Problem |
Look through the lines below for the word "towardsdatascience", and copy every line that has it.
━━ Source data
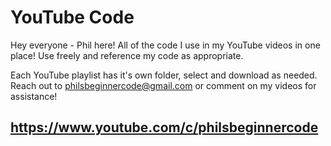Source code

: # YouTube Code
Hey everyone - Phil here! All of the code I use in my YouTube videos in one place!
Use freely and reference my code as appropriate.

Each YouTube playlist has it's own folder, select and download as needed.
Reach out to philsbeginnercode@gmail.com or comment on my videos for assistance!

## https://www.youtube.com/c/philsbeginnercode
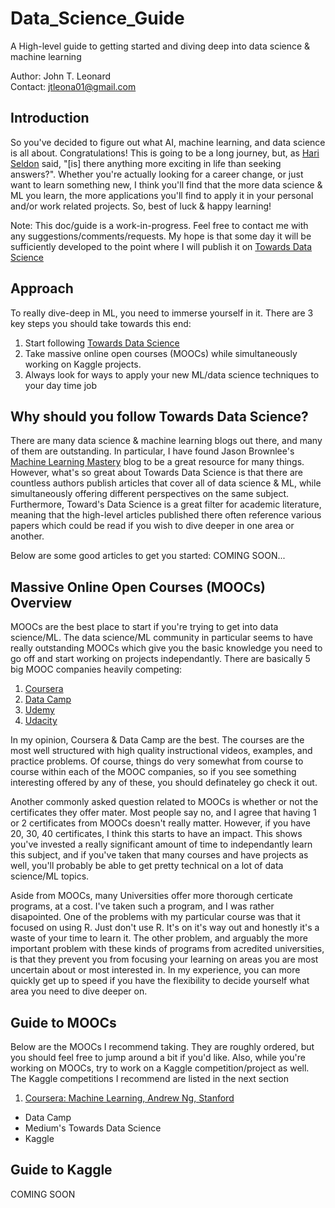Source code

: # Data_Science_Guide
A High-level guide to getting started and diving deep into data science &amp; machine learning

Author: John T. Leonard </br>
Contact: jtleona01@gmail.com

## Introduction
So you've decided to figure out what AI, machine learning, and data science is all about. Congratulations! This is going to be a long journey, but, as [Hari Seldon](https://en.wikipedia.org/wiki/Hari_Seldon) said, "[is] there anything more exciting in life than seeking answers?". Whether you're actually looking for a career change, or just want to learn something new, I think you'll find that the more data science & ML you learn, the more applications you'll find to apply it in your personal and/or work related projects. So, best of luck & happy learning!

Note: This doc/guide is a work-in-progress. Feel free to contact me with any suggestions/comments/requests. My hope is that some day it will be sufficiently developed to the point where I will publish it on [Towards Data Science](https://towardsdatascience.com)

## Approach
To really dive-deep in ML, you need to immerse yourself in it. There are 3 key steps you should take towards this end: 

1. Start following [Towards Data Science](https://towardsdatascience.com)
2. Take massive online open courses (MOOCs) while simultaneously working on Kaggle projects.
3. Always look for ways to apply your new ML/data science techniques to your day time job

## Why should you follow Towards Data Science? 
There are many data science & machine learning blogs out there, and many of them are outstanding. In particular, I have found Jason Brownlee's [Machine Learning Mastery](https://machinelearningmastery.com) blog to be a great resource for many things. However, what's so great about Towards Data Science is that there are countless authors publish articles that cover all of data science & ML, while simultaneously offering different perspectives on the same subject. Furthermore, Toward's Data Science is a great filter for academic literature, meaning that the high-level articles published there often reference various papers which could be read if you wish to dive deeper in one area or another.

Below are some good articles to get you started:
COMING SOON...

## Massive Online Open Courses (MOOCs) Overview
MOOCs are the best place to start if you're trying to get into data science/ML. The data science/ML community in particular seems to have really outstanding MOOCs which give you the basic knowledge you need to go off and start working on projects independantly. There are basically 5 big MOOC companies heavily competing:

1. [Coursera](https://www.coursera.org)
2. [Data Camp](https://www.datacamp.com)
3. [Udemy](https://www.udemy.com)
4. [Udacity](https://www.udacity.com)

In my opinion, Coursera & Data Camp are the best. The courses are the most well structured with high quality instructional videos, examples, and practice problems. Of course, things do very somewhat from course to course within each of the MOOC companies, so if you see something interesting offered by any of these, you should definateley go check it out.

Another commonly asked question related to MOOCs is whether or not the certificates they offer mater. Most people say no, and I agree that having 1 or 2 certificates from MOOCs doesn't really matter. However, if you have 20, 30, 40 certificates, I think this starts to have an impact. This shows you've invested a really significant amount of time to independantly learn this subject, and if you've taken that many courses and have projects as well, you'll probably be able to get pretty technical on a lot of data science/ML topics.

Aside from MOOCs, many Universities offer more thorough certicate programs, at a cost. I've taken such a program, and I was rather disapointed. One of the problems with my particular course was that it focused on using R. Just don't use R. It's on it's way out and honestly it's a waste of your time to learn it. The other problem, and arguably the more important problem with these kinds of programs from acredited universities, is that they prevent you from focusing your learning on areas you are most uncertain about or most interested in. In my experience, you can more quickly get up to speed if you have the flexibility to decide yourself what area you need to dive deeper on.

## Guide to MOOCs
Below are the MOOCs I recommend taking. They are roughly ordered, but you should feel free to jump around a bit if you'd like. Also, while you're working on MOOCs, try to work on a Kaggle competition/project as well. The Kaggle competitions I recommend are listed in the next section

1. [Coursera: Machine Learning, Andrew Ng, Stanford](https://www.coursera.org/learn/machine-learning)
* Data Camp
* Medium's Towards Data Science
* Kaggle

## Guide to Kaggle
COMING SOON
━━━━
Worked solution |
Note: This doc/guide is a work-in-progress. Feel free to contact me with any suggestions/comments/requests. My hope is that some day it will be sufficiently developed to the point where I will publish it on [Towards Data Science](https://towardsdatascience.com)
1. Start following [Towards Data Science](https://towardsdatascience.com)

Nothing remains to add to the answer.